Fabienne VERDIER

Désapprendre pour parvenir à une totale liberté intérieure. Vous, Fabienne, pensez-vous avoir conquis cette liberté que tout calligraphe se doit d'atteindre?
On ne conquiert pas cette liberté-là, elle naît en vous un matin d'hiver.
Je n'ose pas dire "calligraphe". Finissons-en avec cette appellation prétentieuse qui ne donne pas à entendre la formation que j'ai reçue auprès des vieux maîtres chinois. Je pratique cet art martial depuis l'âge de vingt ans pour servir l'être que je suis devenue et la peinture.
Vous avez raison, il faut bien trente ans de pratique acharnée pour ressentir l'amorce d'une libération du corps et du mental à l'oeuvre. Je découvre seulement ces premières saveurs inestimables dans l'acte de peindre. Combien de morts, de renaissances m'a-t-il fallu traverser pour qu'une once de liberté, d'authenticité et de vérité apparaisse au bout de mon pinceau.

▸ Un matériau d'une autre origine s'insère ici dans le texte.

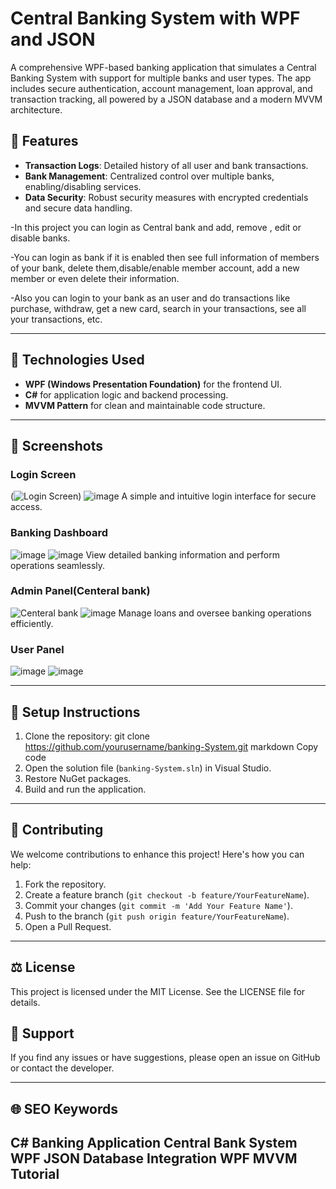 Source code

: # Central Banking System with WPF and JSON

A comprehensive WPF-based banking application that simulates a Central Banking System with support for multiple banks and user types. The app includes secure authentication, account management, loan approval, and transaction tracking, all powered by a JSON database and a modern MVVM architecture.

## 🌟 Features

- **Transaction Logs**: Detailed history of all user and bank transactions.
- **Bank Management**: Centralized control over multiple banks, enabling/disabling services.
- **Data Security**: Robust security measures with encrypted credentials and secure data handling.
  
-In this project you can login as Central bank and add, remove , edit or disable banks.

-You can login as bank if it is enabled then see full information of members of your bank, delete them,disable/enable member account, add a new member or even delete their information.

-Also you can login to your bank as an user and do transactions like purchase, withdraw, get a new card, search in your transactions, see all your transactions, etc.

---
## 🚀 Technologies Used

- **WPF (Windows Presentation Foundation)** for the frontend UI.
- **C#** for application logic and backend processing.
- **MVVM Pattern** for clean and maintainable code structure.

---

## 📸 Screenshots

### Login Screen
(![Login Screen](https://github.com/user-attachments/assets/0b2a2852-af1b-4213-a813-5115bf98686b))
![image](https://github.com/user-attachments/assets/968bdafe-9d40-45df-b482-88c725bdcc90)
A simple and intuitive login interface for secure access.


### Banking Dashboard
![image](https://github.com/user-attachments/assets/ff4761a6-a80a-44cc-9c4d-95b0a664e5cb)
![image](https://github.com/user-attachments/assets/e770d2a9-686c-4cdb-8953-782c57f54f40)
View detailed banking information and perform operations seamlessly.


### Admin Panel(Centeral bank)
![Centeral bank](https://github.com/user-attachments/assets/7956a844-364c-4e2e-91b5-18604635f2b3)
![image](https://github.com/user-attachments/assets/fab09d2d-cad7-4074-8cc4-e6248134ef5c)
Manage loans and oversee banking operations efficiently.


### User Panel
![image](https://github.com/user-attachments/assets/63c4e577-4af9-44c9-bb50-b84d09d6923e)
![image](https://github.com/user-attachments/assets/efa70249-91c3-496e-9e89-e4781e606e54)



---
## 🔧 Setup Instructions
1. Clone the repository:
git clone https://github.com/yourusername/banking-System.git
markdown
Copy code
2. Open the solution file (`banking-System.sln`) in Visual Studio.
3. Restore NuGet packages.
4. Build and run the application.
---

## 🤝 Contributing
We welcome contributions to enhance this project! Here's how you can help:
1. Fork the repository.
2. Create a feature branch (`git checkout -b feature/YourFeatureName`).
3. Commit your changes (`git commit -m 'Add Your Feature Name'`).
4. Push to the branch (`git push origin feature/YourFeatureName`).
5. Open a Pull Request.
---

## ⚖️ License
This project is licensed under the MIT License. See the LICENSE file for details.
## 📧 Support
If you find any issues or have suggestions, please open an issue on GitHub or contact the developer.

---
## 🌐 SEO Keywords
C# Banking Application
Central Bank System WPF
JSON Database Integration
WPF MVVM Tutorial
---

Les métamorphoses ont été violentes, les constructions de chrysalides nombreuses, avant que je devienne ce papillon butinant l'instant.
La peinture exige cet autre état de conscience pour agir à partir de l'essence. Un sans-vouloir naturel, libéré de la pensée raisonnante, de la raison analytique, des dogmes moraux, des automatismes de perfection, de la préoccupation des apparences. Il s'agit bien de tout oublier de cet état d'être là. Tout oublier jusqu'à l'abandon du moi pour un temps. Oublier ce que l'on veut être, car c'est un frein au destin. Oublier ce que l'on croit être car c'est une prison qui ne nous laisse que peu de chances de découvrir nos territoires inconnus.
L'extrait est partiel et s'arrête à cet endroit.